Orientation: how to read an electronic-music family tree
Learning objectives
- learner can situate house, techno and garage as three parallel early-1980s US scenes and name their cities
- learner can explain why four-on-the-floor became the default template and where it breaks
- learner can articulate that genres are socially constructed and named retrospectively, often by critics
- learner can sketch a one-page lineage map connecting at least six genres by descent
Capstone — one whole task that evidences the objectives
Produce an annotated one-page family tree of electronic dance music from disco to the present, correctly placing house/techno/garage as parallel roots and labelling each edge with the mutation (tempo, rhythm, sampling) that distinguishes parent from child.
When you walk into a record shop, browse a streaming genre page, or hear a live-coder announce “some jungle now,” you are navigating a family tree most listeners never see whole. This module builds exactly that: a one-page annotated map of electronic dance music, from disco’s forced retreat underground to the present, with every parent-child edge labelled by what actually mutated — tempo, rhythm, or sampling. That map is the working mental model behind every genre decision you will make later as a DJ, producer, or live-coder choosing a kick pattern and a BPM.

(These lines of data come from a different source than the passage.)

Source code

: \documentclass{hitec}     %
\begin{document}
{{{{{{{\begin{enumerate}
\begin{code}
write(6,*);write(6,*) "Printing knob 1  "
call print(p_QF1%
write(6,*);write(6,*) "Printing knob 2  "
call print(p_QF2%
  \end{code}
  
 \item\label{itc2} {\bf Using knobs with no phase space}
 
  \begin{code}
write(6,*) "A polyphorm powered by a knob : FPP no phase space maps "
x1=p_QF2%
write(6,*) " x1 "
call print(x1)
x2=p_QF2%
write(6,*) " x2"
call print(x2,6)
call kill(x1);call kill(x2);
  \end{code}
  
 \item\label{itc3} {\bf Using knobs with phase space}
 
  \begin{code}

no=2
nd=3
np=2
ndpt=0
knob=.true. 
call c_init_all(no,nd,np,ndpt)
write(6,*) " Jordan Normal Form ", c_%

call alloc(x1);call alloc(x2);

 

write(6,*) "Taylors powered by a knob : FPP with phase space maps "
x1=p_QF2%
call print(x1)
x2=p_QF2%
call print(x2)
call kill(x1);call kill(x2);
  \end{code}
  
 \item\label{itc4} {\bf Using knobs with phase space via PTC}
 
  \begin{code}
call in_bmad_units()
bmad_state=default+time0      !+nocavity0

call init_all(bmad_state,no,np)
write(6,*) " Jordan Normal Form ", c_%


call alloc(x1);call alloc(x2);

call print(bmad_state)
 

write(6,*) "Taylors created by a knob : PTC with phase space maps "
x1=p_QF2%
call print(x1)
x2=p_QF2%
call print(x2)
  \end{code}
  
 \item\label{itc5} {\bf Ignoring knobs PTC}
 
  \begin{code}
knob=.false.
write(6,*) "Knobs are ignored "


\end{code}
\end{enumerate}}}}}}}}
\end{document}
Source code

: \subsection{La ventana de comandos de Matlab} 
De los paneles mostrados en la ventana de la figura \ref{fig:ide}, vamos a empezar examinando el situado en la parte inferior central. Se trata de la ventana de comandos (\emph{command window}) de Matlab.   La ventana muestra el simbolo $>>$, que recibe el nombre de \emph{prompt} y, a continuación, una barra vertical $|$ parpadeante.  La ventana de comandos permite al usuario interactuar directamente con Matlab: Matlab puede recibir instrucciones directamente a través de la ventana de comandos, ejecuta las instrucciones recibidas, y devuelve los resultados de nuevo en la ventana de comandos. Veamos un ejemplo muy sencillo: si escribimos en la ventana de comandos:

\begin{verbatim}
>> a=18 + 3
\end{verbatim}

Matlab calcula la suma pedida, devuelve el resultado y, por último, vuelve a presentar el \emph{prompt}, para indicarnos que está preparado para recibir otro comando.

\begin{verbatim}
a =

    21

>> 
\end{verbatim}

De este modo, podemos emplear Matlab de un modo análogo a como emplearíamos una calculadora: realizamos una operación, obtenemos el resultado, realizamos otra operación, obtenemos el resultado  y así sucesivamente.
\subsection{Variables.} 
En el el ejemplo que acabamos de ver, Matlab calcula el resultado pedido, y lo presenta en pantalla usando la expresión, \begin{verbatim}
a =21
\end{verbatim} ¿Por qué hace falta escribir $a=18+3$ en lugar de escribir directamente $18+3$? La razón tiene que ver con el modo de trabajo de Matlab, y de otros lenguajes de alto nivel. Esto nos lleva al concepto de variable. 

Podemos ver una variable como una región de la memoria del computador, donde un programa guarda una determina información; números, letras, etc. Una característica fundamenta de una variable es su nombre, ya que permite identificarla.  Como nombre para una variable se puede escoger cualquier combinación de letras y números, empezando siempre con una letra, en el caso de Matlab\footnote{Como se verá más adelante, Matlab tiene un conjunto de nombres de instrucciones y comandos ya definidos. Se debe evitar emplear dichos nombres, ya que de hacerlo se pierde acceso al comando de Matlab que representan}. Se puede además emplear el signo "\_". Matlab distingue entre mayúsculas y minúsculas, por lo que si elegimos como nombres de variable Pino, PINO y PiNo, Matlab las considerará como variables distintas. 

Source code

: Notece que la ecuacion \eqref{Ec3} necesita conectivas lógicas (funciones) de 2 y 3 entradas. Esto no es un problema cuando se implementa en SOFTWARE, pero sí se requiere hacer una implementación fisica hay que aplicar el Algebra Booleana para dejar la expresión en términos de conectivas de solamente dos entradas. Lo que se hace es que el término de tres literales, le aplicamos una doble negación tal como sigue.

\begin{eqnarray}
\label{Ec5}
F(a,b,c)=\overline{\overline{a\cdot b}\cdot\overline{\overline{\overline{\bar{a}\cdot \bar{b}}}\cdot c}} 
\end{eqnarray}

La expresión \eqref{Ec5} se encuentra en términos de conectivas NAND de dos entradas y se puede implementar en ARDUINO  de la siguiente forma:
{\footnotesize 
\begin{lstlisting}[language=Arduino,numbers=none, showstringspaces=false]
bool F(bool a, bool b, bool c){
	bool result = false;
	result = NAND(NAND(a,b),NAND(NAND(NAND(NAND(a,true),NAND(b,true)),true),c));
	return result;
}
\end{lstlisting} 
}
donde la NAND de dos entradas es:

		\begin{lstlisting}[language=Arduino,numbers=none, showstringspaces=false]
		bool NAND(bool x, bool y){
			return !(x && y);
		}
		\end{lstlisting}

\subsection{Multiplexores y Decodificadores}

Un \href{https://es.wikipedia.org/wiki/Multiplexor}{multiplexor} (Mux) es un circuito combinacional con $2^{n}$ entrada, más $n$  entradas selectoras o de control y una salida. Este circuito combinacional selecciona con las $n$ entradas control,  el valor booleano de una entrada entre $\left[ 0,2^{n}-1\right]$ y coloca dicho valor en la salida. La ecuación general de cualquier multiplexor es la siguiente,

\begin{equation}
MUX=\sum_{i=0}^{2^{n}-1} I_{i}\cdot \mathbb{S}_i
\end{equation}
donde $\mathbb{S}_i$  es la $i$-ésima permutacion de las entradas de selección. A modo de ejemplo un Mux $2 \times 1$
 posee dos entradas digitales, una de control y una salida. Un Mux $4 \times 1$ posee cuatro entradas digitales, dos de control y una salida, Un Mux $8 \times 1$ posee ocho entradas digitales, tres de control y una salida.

The arc starts at the root: begin by tracing how the 1979 anti-disco backlash pushed dance music underground and how house was born from that retreat — a supported first exercise is annotating just the disco→house edge. Then widen the trunk using “House, techno, and garage emerged in parallel as three related early-1980s US dance scenes” to place three roots side by side rather than in a false single line. “The four-on-the-floor kick pattern became the dominant rhythmic template” gives you the default edge label, and “The UK hardcore continuum” gives you the counter-lineage where that template breaks into breakbeats — together they supply most of your six-genre descent chain. House’s generativity explains why the tree keeps branching at all. Crucially, two atoms on genre as social construction and retrospective naming keep your annotations honest: the labels on your map were coined by critics after the fact, and your tree should say so.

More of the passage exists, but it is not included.